(Source texts of formatted documents)
-=-=-
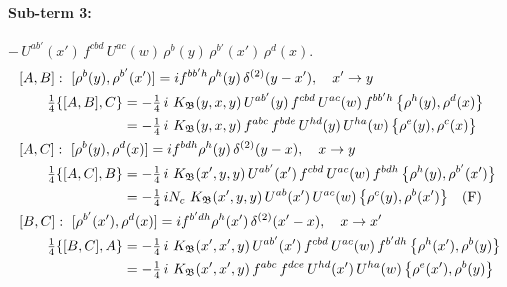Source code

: \documentclass[10pt]{article}
\numberwithin{equation}{section}
\begin{document}
\paragraph{Sub-term 3:} $-\,U^{ab'}(x')\,f^{cbd}\,U^{ac}(w)\,\rho^{b}(y)\,\rho^{b'}(x')\,\rho^{d}(x)$.
\begin{align}
&[A,B]:\ [\rho^{b}(y),\rho^{b'}(x')]=i f^{bb'h}\rho^{h}(y)\,\delta^{(2)}(y-x'),\quad x'\to y\notag\\
&\qquad \tfrac14\{[A,B],C\}=-\tfrac14\,i\,\,K_{\mathfrak B}(y,x,y)\,U^{ab'}(y)\,f^{cbd}\,U^{ac}(w)\,f^{bb'h}\,\big\{\rho^{h}(y),\rho^{d}(x)\big\}\notag\\
&\qquad\phantom{\tfrac14\{[A,B],C\}}=-\tfrac14\,i\,\,K_{\mathfrak B}(y,x,y)\,f^{abc}\,f^{bde}\,U^{hd}(y)\,U^{ha}(w)\,\big\{\rho^{e}(y),\rho^{c}(x)\big\}
\label{R:eq:GIII.II-3-AB}\\
&[A,C]:\ [\rho^{b}(y),\rho^{d}(x)]=i f^{bdh}\rho^{h}(y)\,\delta^{(2)}(y-x),\quad x\to y\notag\\
&\qquad \tfrac14\{[A,C],B\}=-\tfrac14\,i\,\,K_{\mathfrak B}(x',y,y)\,U^{ab'}(x')\,f^{cbd}\,U^{ac}(w)\,f^{bdh}\,\big\{\rho^{h}(y),\rho^{b'}(x')\big\}\notag\\
&\qquad\phantom{\tfrac14\{[A,C],B\}}=-\tfrac14\,i N_{c}\,\,K_{\mathfrak B}(x',y,y)\,U^{ab}(x')\,U^{ac}(w)\,\big\{\rho^{c}(y),\rho^{b}(x')\big\}\quad\text{(F)}
\label{R:eq:GIII.II-3-AC}\\
&[B,C]:\ [\rho^{b'}(x'),\rho^{d}(x)]=i f^{b'dh}\rho^{h}(x')\,\delta^{(2)}(x'-x),\quad x\to x'\notag\\
&\qquad \tfrac14\{[B,C],A\}=-\tfrac14\,i\,\,K_{\mathfrak B}(x',x',y)\,U^{ab'}(x')\,f^{cbd}\,U^{ac}(w)\,f^{b'dh}\,\big\{\rho^{h}(x'),\rho^{b}(y)\big\}\notag\\
&\qquad\phantom{\tfrac14\{[B,C],A\}}=-\tfrac14\,i\,\,K_{\mathfrak B}(x',x',y)\,f^{abc}\,f^{dce}\,U^{hd}(x')\,U^{ha}(w)\,\big\{\rho^{e}(x'),\rho^{b}(y)\big\}
\label{R:eq:GIII.II-3-BC}
\end{align}
\end{document}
-=-=-
## TASK DIRECTIONS
The word "delta" appears in some of the lines above. Copy those lines.

## TASK SOLUTION
&[A,B]:\ [\rho^{b}(y),\rho^{b'}(x')]=i f^{bb'h}\rho^{h}(y)\,\delta^{(2)}(y-x'),\quad x'\to y\notag\\
&[A,C]:\ [\rho^{b}(y),\rho^{d}(x)]=i f^{bdh}\rho^{h}(y)\,\delta^{(2)}(y-x),\quad x\to y\notag\\
&[B,C]:\ [\rho^{b'}(x'),\rho^{d}(x)]=i f^{b'dh}\rho^{h}(x')\,\delta^{(2)}(x'-x),\quad x\to x'\notag\\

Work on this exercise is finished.